Two big things happened at this year's U.N. climate summit. First of all, the Mexican host, led by Foreign Secretary Patricia Espinosa, delivered on a big package of what we call "building blocks" for a climate treaty. These included an agreement on REDD, which is the part of the treaty that deals with tropical forestry; an agreement on adaptation; an agreement on the architecture for a final climate fund; and an agreement on measuring, reporting, and verifying emissions that different parties claim they can achieve by 2020. This was a big success, and something that we haven't seen in these talks for the last 10 years. Secondly, Secretary Espinosa perhaps set a new precedent for these meetings by overruling one party, Bolivia, who wanted to veto the entire package. Under the rules of the United Nations Framework Convention on Climate Change, every single one of the 194 parties actually technically gets a veto to any final outcome. But Secretary Espinosa insisted that because the entire conference—all 193 other parties were in favor of moving forward with this "building block" package, that Bolivia's objections were not sufficient to overrule going forward. This means that hopefully, in the future, other chairs of this meeting will also exercise the same resolve and not let one party spoil the entire package.

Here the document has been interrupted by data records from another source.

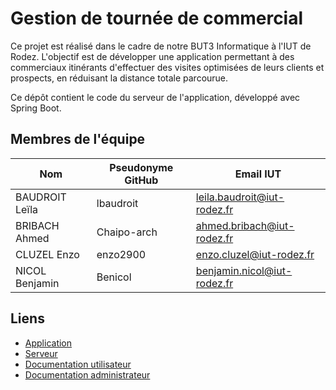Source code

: # Gestion de tournée de commercial

Ce projet est réalisé dans le cadre de notre BUT3 Informatique à l'IUT de Rodez.
L'objectif est de développer une application permettant à des commerciaux itinérants d'effectuer des visites optimisées de leurs clients et prospects, en réduisant la distance totale parcourue.

Ce dépôt contient le code du serveur de l'application, développé avec Spring Boot.

## Membres de l'équipe

| Nom | Pseudonyme GitHub | Email IUT |
| -- | -- | -- |
| BAUDROIT Leïla | lbaudroit | leila.baudroit@iut-rodez.fr |
| BRIBACH Ahmed | Chaipo-arch | ahmed.bribach@iut-rodez.fr |
| CLUZEL Enzo | enzo2900 | enzo.cluzel@iut-rodez.fr |
| NICOL Benjamin | Benicol | benjamin.nicol@iut-rodez.fr |

## Liens
- [Application](https://github.com/lbaudroit/gestion-tournee-commercial-frontend)
- [Serveur](https://github.com/lbaudroit/gestion-tournee-commercial-backend)
- [Documentation utilisateur](https://docs.google.com/document/d/17MaiijdpM5lrL-kEMv06-eeGHahOy1hTcQkzndycwg4/edit?usp=sharing)
- [Documentation administrateur](https://docs.google.com/document/d/1BurS9x3e7SHHcokofa-iHzqd7jR_gZgPEl77j74Aabc/edit?usp=sharing)
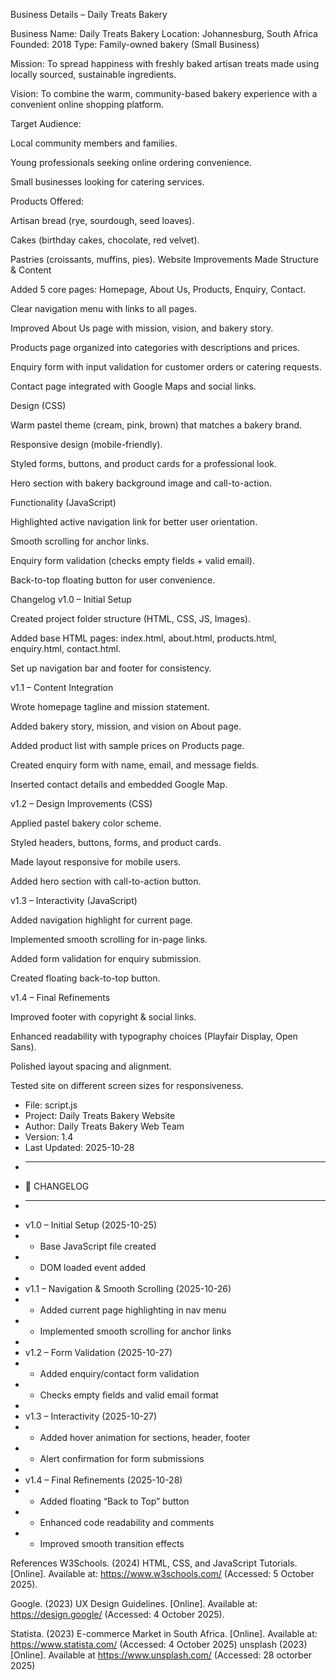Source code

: Business Details – Daily Treats Bakery

Business Name: Daily Treats Bakery
Location: Johannesburg, South Africa
Founded: 2018
Type: Family-owned bakery (Small Business)

Mission:
To spread happiness with freshly baked artisan treats made using locally sourced, sustainable ingredients.

Vision:
To combine the warm, community-based bakery experience with a convenient online shopping platform.

Target Audience:

Local community members and families.

Young professionals seeking online ordering convenience.

Small businesses looking for catering services.

Products Offered:

Artisan bread (rye, sourdough, seed loaves).

Cakes (birthday cakes, chocolate, red velvet).

Pastries (croissants, muffins, pies).
 Website Improvements Made
Structure & Content

Added 5 core pages: Homepage, About Us, Products, Enquiry, Contact.

Clear navigation menu with links to all pages.

Improved About Us page with mission, vision, and bakery story.

Products page organized into categories with descriptions and prices.

Enquiry form with input validation for customer orders or catering requests.

Contact page integrated with Google Maps and social links.

Design (CSS)

Warm pastel theme (cream, pink, brown) that matches a bakery brand.

Responsive design (mobile-friendly).

Styled forms, buttons, and product cards for a professional look.

Hero section with bakery background image and call-to-action.

 Functionality (JavaScript)

Highlighted active navigation link for better user orientation.

Smooth scrolling for anchor links.

Enquiry form validation (checks empty fields + valid email).

Back-to-top floating button for user convenience.

Changelog
v1.0 – Initial Setup

Created project folder structure (HTML, CSS, JS, Images).

Added base HTML pages: index.html, about.html, products.html, enquiry.html, contact.html.

Set up navigation bar and footer for consistency.

v1.1 – Content Integration

Wrote homepage tagline and mission statement.

Added bakery story, mission, and vision on About page.

Added product list with sample prices on Products page.

Created enquiry form with name, email, and message fields.

Inserted contact details and embedded Google Map.

v1.2 – Design Improvements (CSS)

Applied pastel bakery color scheme.

Styled headers, buttons, forms, and product cards.

Made layout responsive for mobile users.

Added hero section with call-to-action button.

v1.3 – Interactivity (JavaScript)

Added navigation highlight for current page.

Implemented smooth scrolling for in-page links.

Added form validation for enquiry submission.

Created floating back-to-top button.

v1.4 – Final Refinements

Improved footer with copyright & social links.

Enhanced readability with typography choices (Playfair Display, Open Sans).

Polished layout spacing and alignment.

Tested site on different screen sizes for responsiveness.
 * File: script.js
 * Project: Daily Treats Bakery Website
 * Author: Daily Treats Bakery Web Team
 * Version: 1.4
 * Last Updated: 2025-10-28
 * ----------------------------------------------------
 * 🧁 CHANGELOG
 * ----------------------------------------------------
 * v1.0 – Initial Setup (2025-10-25)
 *   - Base JavaScript file created
 *   - DOM loaded event added
 * 
 * v1.1 – Navigation & Smooth Scrolling (2025-10-26)
 *   - Added current page highlighting in nav menu
 *   - Implemented smooth scrolling for anchor links
 * 
 * v1.2 – Form Validation (2025-10-27)
 *   - Added enquiry/contact form validation
 *   - Checks empty fields and valid email format
 * 
 * v1.3 – Interactivity (2025-10-27)
 *   - Added hover animation for sections, header, footer
 *   - Alert confirmation for form submissions
 * 
 * v1.4 – Final Refinements (2025-10-28)
 *   - Added floating “Back to Top” button
 *   - Enhanced code readability and comments
 *   - Improved smooth transition effects

References 
W3Schools. (2024) HTML, CSS, and JavaScript Tutorials. [Online]. Available at: https://www.w3schools.com/ (Accessed: 5 October 2025).

Google. (2023) UX Design Guidelines. [Online]. Available at: https://design.google/ (Accessed: 4 October 2025).

Statista. (2023) E-commerce Market in South Africa. [Online]. Available at: https://www.statista.com/ (Accessed: 4 October 2025)
unsplash (2023)   [Online]. Available at  https://www.unsplash.com/ (Accessed: 28 octorber 2025)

What's the next step in establishing an international climate compact?

The package of agreements that have merged from this year's climate summit, impressive as they were, were not enough for a full and complete climate treaty. One of the most important things necessary to move forward is for all the parties to commit to emission reductions, which will actually achieve what we consider to be climate safety, which is holding temperature increases caused by humans to 2 degrees Celsius over pre-industrial levels. Inside the Cancun Agreements, they left markers, which ensure that next year when the parties meet in Durbin, South Africa, in 2011, they will try to answer that problem as well as others moving forward.

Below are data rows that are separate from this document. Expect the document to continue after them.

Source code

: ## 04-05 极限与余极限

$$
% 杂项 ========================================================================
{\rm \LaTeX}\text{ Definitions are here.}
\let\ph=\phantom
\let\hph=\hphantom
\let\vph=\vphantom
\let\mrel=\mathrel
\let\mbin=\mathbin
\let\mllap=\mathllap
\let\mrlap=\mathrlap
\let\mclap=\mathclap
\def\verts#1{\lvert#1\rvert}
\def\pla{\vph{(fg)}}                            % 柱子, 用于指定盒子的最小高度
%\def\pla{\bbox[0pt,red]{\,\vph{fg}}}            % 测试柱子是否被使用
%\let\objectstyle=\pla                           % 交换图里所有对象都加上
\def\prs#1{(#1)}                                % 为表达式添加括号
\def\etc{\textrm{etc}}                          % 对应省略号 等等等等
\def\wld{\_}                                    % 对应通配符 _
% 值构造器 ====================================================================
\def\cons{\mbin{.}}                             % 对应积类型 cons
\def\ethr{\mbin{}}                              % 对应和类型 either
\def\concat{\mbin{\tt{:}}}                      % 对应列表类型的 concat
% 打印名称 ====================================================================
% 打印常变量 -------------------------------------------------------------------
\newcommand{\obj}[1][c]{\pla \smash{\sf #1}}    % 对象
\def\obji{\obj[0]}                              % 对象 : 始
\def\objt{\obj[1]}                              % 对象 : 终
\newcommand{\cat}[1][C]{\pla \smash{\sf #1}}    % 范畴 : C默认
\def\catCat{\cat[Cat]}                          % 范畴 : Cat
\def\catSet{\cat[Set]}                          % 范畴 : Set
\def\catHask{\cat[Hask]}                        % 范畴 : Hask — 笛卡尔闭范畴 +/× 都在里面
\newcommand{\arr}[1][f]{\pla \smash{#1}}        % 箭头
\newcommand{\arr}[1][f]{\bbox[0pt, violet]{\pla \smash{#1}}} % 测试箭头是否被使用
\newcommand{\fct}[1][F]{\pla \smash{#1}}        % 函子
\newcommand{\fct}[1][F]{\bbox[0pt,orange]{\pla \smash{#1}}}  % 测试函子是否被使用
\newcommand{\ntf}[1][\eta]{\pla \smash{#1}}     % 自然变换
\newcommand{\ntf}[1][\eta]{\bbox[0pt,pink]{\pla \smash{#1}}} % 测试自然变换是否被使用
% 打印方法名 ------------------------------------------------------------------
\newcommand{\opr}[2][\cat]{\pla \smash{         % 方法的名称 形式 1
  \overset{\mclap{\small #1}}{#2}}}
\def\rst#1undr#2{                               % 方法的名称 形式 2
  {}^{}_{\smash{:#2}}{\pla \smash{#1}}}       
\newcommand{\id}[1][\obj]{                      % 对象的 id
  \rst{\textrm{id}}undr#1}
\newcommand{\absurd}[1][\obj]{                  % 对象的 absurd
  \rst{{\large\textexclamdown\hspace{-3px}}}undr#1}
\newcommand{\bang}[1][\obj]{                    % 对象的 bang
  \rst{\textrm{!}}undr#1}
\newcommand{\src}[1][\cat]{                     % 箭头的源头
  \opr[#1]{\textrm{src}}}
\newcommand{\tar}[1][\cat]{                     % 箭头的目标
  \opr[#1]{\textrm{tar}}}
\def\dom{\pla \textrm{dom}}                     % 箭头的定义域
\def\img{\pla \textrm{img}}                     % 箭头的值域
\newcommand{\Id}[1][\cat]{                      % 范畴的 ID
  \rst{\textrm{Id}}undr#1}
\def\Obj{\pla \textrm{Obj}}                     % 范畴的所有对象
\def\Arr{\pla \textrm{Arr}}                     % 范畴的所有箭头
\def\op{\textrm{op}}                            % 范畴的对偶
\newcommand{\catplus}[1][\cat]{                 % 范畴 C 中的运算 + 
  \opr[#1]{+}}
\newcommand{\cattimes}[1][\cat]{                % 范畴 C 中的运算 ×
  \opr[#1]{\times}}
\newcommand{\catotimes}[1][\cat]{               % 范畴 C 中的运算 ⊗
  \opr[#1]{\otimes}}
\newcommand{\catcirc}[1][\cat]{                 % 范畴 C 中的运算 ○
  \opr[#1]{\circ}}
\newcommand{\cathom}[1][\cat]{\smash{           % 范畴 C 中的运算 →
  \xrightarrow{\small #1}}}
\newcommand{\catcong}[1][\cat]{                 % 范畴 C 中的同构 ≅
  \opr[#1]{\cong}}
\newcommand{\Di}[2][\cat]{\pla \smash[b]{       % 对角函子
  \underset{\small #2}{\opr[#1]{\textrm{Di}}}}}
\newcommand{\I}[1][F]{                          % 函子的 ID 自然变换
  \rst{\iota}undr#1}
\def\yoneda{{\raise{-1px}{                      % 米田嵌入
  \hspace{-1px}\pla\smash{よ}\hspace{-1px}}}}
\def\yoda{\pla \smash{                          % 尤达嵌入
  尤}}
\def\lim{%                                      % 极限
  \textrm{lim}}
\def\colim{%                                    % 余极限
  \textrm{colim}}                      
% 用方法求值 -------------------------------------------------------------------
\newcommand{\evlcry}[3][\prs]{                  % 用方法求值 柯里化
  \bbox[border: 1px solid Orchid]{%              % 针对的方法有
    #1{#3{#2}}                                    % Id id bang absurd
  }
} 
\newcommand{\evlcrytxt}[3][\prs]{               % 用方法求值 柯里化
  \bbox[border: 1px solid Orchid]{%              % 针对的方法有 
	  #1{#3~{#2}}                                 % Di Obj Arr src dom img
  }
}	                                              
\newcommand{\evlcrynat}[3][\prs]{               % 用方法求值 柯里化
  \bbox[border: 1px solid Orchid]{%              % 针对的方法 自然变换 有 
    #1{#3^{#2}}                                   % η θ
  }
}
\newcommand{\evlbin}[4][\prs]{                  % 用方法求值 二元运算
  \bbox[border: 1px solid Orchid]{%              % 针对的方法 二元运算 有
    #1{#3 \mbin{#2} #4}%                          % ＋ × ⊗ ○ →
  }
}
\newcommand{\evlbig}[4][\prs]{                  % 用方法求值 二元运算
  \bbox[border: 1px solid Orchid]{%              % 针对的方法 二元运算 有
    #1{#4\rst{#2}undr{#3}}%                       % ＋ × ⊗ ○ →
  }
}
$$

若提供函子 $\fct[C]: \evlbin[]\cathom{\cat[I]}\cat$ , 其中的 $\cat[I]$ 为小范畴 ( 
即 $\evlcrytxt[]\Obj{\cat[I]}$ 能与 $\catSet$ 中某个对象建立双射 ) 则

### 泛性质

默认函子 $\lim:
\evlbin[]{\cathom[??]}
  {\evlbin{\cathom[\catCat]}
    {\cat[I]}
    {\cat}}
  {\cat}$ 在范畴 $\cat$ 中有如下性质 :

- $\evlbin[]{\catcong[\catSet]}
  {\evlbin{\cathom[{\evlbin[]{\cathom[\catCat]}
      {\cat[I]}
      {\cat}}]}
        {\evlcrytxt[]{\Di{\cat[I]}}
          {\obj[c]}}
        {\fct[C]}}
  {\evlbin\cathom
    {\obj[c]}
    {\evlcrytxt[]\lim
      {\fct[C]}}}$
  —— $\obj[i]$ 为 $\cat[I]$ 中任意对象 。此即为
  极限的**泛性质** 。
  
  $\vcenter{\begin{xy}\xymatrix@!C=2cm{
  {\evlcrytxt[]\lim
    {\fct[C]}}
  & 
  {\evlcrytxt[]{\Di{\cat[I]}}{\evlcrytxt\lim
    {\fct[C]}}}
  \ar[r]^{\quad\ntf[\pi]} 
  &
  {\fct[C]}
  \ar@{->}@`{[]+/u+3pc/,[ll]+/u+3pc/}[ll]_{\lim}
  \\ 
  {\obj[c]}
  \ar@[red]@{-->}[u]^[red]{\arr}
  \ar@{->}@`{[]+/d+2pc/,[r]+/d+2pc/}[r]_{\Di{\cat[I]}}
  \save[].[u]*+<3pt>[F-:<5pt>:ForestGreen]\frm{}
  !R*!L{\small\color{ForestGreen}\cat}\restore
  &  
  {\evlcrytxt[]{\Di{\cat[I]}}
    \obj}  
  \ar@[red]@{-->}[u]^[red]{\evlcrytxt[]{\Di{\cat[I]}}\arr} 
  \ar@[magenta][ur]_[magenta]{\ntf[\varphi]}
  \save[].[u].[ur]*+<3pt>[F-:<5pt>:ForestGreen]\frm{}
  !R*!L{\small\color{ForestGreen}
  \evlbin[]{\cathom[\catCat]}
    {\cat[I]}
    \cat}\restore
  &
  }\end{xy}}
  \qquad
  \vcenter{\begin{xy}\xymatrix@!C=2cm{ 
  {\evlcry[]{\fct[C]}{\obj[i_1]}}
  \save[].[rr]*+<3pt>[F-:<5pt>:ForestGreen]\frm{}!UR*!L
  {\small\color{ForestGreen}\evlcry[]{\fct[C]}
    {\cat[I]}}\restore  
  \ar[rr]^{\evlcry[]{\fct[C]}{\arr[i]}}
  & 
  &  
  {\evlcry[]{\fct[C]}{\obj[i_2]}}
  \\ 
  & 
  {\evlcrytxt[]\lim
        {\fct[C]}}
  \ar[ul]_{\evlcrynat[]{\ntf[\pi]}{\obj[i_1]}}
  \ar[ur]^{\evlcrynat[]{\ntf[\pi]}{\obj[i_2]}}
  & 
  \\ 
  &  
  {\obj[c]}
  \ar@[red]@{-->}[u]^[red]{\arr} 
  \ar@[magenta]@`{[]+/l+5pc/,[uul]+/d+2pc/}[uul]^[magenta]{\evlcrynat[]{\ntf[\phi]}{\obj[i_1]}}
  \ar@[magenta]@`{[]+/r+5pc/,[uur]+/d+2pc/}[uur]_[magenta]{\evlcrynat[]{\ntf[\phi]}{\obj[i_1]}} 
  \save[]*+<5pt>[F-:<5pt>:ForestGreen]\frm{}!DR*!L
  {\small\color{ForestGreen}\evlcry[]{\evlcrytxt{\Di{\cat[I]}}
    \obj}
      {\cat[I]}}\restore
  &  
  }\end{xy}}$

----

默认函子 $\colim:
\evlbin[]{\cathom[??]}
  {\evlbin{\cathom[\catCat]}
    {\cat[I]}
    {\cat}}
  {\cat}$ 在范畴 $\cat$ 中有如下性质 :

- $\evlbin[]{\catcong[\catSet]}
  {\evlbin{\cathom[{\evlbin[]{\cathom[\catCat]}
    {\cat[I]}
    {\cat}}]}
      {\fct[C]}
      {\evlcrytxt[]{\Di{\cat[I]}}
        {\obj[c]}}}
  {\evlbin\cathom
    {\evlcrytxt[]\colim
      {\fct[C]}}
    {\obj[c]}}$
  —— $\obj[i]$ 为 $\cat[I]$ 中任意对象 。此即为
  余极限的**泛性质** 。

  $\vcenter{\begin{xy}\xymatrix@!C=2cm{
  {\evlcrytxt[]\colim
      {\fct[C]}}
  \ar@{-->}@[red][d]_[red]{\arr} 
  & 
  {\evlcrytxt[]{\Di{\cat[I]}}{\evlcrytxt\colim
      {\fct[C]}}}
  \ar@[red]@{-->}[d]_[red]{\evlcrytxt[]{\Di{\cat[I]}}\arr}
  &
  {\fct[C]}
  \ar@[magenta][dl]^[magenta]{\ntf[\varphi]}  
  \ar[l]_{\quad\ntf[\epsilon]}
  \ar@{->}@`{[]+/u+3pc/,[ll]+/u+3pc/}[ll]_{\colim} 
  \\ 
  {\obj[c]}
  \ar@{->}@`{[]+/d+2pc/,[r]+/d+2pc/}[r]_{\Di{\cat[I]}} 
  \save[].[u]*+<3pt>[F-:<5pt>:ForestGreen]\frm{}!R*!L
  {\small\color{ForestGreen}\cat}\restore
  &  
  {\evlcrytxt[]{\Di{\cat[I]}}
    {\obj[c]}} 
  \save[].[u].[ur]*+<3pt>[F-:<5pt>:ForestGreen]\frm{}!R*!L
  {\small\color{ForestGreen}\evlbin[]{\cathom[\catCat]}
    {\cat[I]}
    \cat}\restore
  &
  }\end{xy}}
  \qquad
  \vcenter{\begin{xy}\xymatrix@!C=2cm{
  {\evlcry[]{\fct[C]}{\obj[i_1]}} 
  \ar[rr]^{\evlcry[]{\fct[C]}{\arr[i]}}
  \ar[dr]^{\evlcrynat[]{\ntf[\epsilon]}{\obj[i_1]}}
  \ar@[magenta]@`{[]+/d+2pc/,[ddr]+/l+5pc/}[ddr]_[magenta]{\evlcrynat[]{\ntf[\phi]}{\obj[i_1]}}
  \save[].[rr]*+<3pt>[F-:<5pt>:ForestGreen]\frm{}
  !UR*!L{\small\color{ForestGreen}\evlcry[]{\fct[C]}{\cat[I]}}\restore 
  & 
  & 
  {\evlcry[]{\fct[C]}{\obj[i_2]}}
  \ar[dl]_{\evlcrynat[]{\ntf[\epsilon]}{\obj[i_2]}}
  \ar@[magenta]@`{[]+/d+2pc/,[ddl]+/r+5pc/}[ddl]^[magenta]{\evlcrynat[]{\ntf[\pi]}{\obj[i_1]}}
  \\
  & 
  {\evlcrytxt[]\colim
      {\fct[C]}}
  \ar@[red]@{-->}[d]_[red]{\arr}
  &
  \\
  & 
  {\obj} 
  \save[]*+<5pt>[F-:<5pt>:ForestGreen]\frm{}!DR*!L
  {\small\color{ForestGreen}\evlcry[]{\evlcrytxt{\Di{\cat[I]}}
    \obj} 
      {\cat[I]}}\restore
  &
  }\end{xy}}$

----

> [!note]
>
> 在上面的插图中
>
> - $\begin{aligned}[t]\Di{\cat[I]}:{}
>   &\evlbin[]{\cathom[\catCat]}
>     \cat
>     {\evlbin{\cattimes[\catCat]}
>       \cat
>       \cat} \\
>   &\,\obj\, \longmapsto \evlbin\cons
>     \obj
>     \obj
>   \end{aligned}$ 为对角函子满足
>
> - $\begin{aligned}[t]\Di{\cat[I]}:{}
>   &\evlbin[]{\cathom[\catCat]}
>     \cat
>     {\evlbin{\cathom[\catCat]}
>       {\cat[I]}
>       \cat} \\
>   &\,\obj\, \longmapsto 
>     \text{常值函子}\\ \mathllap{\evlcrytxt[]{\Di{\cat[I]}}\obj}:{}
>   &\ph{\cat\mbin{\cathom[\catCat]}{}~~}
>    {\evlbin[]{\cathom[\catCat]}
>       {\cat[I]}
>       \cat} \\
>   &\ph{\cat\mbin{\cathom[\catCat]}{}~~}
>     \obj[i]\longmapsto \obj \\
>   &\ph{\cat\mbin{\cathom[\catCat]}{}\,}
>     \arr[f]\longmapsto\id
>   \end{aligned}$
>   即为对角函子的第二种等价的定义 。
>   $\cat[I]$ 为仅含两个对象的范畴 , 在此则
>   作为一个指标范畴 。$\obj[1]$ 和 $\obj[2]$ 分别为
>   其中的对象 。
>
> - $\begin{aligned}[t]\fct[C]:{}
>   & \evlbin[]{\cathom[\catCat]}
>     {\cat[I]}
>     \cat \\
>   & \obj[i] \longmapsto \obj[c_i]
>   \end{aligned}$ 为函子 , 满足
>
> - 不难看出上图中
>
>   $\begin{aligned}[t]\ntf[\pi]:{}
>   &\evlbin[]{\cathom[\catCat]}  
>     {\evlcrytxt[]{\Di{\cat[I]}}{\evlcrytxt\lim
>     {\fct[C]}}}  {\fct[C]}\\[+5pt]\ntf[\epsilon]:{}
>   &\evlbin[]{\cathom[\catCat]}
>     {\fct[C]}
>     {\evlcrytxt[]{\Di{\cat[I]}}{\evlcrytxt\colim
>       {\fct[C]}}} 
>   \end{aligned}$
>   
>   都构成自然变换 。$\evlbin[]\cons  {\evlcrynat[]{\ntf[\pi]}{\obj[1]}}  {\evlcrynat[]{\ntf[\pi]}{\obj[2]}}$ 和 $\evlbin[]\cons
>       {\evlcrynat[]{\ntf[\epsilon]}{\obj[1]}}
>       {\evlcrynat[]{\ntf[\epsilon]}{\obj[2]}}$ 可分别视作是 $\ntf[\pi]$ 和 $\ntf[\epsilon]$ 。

Does an international agreement on global warming look likely in the near future?

An international agreement on global warming does look likely in the future, but at the present moment, we really don't know what form that agreement will take. It could be a legally binding treaty, like the Kyoto Protocol, or it could be something else, like a system of pledge and review, where different parties pledge that they will reduce their emissions by some certain date, but there's nothing that actually binds them to doing so. Moving forward, we hope that more work will be done to push for a legally binding treaty, and we also should expect to see that more countries will take climate negotiations out of the diplomatic silo in which they currently exist. Right now, climate diplomacy is separate from other forms of foreign policy, but I expect that in the near future we'll see lots of countries asking each other to move forward on climate policy in exchange for other promises for international cooperation.